Revisionist history is not a new phenomenon.

But, in addition to conscious, if not actively malicious, attempts to rewrite history, it must also be remembered that history is a profession and that rising to the top of that profession may require more than repeating well-known facts. Getting a PhD is supposed to require adding to the sum of human knowledge, but in the field of history it is often difficult to uncover new facts, so most doctoral candidates seem to be providing new insights into well-known facts.

This often means taking a controversial position and then drawing out facts to support it, and there can be a lot riding on how well the historian supports his position. First, there is the PhD itself. Later, the professional standing to get a better position at a better university. Finally, there is the ultimate goal of tenure.

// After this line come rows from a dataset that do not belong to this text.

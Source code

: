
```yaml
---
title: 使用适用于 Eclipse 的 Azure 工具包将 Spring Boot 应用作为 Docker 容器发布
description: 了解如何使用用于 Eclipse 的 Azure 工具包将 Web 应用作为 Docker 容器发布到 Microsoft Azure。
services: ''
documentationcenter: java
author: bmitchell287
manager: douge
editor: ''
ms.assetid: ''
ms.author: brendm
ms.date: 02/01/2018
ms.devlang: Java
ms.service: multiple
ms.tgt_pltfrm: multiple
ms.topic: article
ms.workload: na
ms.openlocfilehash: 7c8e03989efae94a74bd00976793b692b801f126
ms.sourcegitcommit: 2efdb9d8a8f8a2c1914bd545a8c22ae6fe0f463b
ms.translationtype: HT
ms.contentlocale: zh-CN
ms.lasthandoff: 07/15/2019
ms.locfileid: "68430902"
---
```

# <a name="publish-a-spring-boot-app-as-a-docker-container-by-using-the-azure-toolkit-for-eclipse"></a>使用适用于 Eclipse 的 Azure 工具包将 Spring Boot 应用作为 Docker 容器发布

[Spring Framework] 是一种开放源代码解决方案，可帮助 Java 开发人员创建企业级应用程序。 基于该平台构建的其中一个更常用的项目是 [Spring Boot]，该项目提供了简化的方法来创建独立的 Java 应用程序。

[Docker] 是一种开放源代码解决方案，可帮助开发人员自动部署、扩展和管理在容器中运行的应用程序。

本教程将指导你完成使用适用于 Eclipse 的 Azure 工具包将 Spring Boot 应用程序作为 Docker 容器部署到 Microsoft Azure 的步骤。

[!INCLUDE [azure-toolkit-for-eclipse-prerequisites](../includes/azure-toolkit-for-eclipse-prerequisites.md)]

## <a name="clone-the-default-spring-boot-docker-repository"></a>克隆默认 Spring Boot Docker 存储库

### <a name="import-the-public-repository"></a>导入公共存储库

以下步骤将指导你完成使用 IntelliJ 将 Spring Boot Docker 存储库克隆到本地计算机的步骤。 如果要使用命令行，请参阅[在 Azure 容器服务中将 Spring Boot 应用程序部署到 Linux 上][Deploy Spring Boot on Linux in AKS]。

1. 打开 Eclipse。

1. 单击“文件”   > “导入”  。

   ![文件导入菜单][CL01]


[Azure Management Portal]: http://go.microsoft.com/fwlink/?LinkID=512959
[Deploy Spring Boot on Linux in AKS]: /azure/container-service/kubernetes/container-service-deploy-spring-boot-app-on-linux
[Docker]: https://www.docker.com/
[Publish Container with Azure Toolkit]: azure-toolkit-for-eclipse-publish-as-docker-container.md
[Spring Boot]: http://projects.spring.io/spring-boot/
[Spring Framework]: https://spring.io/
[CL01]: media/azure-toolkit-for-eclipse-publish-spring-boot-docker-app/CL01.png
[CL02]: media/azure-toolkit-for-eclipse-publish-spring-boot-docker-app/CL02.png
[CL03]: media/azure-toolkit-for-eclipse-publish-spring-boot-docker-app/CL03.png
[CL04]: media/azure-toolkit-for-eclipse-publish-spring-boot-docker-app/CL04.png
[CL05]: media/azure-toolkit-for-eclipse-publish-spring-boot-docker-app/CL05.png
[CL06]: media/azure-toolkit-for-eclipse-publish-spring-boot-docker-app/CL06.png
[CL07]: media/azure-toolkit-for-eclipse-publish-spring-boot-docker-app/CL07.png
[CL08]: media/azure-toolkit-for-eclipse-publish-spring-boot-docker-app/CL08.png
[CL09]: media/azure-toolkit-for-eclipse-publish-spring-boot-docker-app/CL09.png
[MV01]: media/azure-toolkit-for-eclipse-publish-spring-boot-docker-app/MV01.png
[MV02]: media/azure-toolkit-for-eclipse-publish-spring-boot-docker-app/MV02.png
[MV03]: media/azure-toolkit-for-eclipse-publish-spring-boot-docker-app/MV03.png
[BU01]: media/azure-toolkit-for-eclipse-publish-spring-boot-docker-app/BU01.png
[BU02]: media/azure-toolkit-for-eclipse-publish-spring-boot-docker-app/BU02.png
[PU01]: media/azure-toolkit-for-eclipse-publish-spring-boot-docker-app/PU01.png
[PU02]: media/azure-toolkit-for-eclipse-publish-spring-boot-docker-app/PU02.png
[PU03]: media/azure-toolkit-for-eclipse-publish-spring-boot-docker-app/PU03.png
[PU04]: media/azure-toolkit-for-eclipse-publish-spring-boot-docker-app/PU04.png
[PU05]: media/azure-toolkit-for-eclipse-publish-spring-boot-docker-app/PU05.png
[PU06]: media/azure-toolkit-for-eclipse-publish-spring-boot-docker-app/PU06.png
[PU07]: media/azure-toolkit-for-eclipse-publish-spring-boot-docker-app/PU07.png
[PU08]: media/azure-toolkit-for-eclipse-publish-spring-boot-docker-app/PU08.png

My point in all this is that modern historians may have an axe to grind. What the facts really say or mean may be less important than grabbing an academic spotlight and making your peers stop and consider your viewpoint. I sometimes feel that modern works of history are more about showing how clever the author is than about getting to the truth.

Now, am I saying that historians are uninterested in the historical facts or that historians will twist those facts into any pretzel shape just to prove a point? No, but I am saying that the sources chosen and the passages quoted may be used to advance a position, rather than letting the facts themselves tell the story.

All history is interpretation.

The professor in my first history class told me that. I have never forgotten it. It is a good thing to remember when you pick up a history book. You are not reading history; you are reading someone’s interpretation of history.

And it is actually okay to disagree.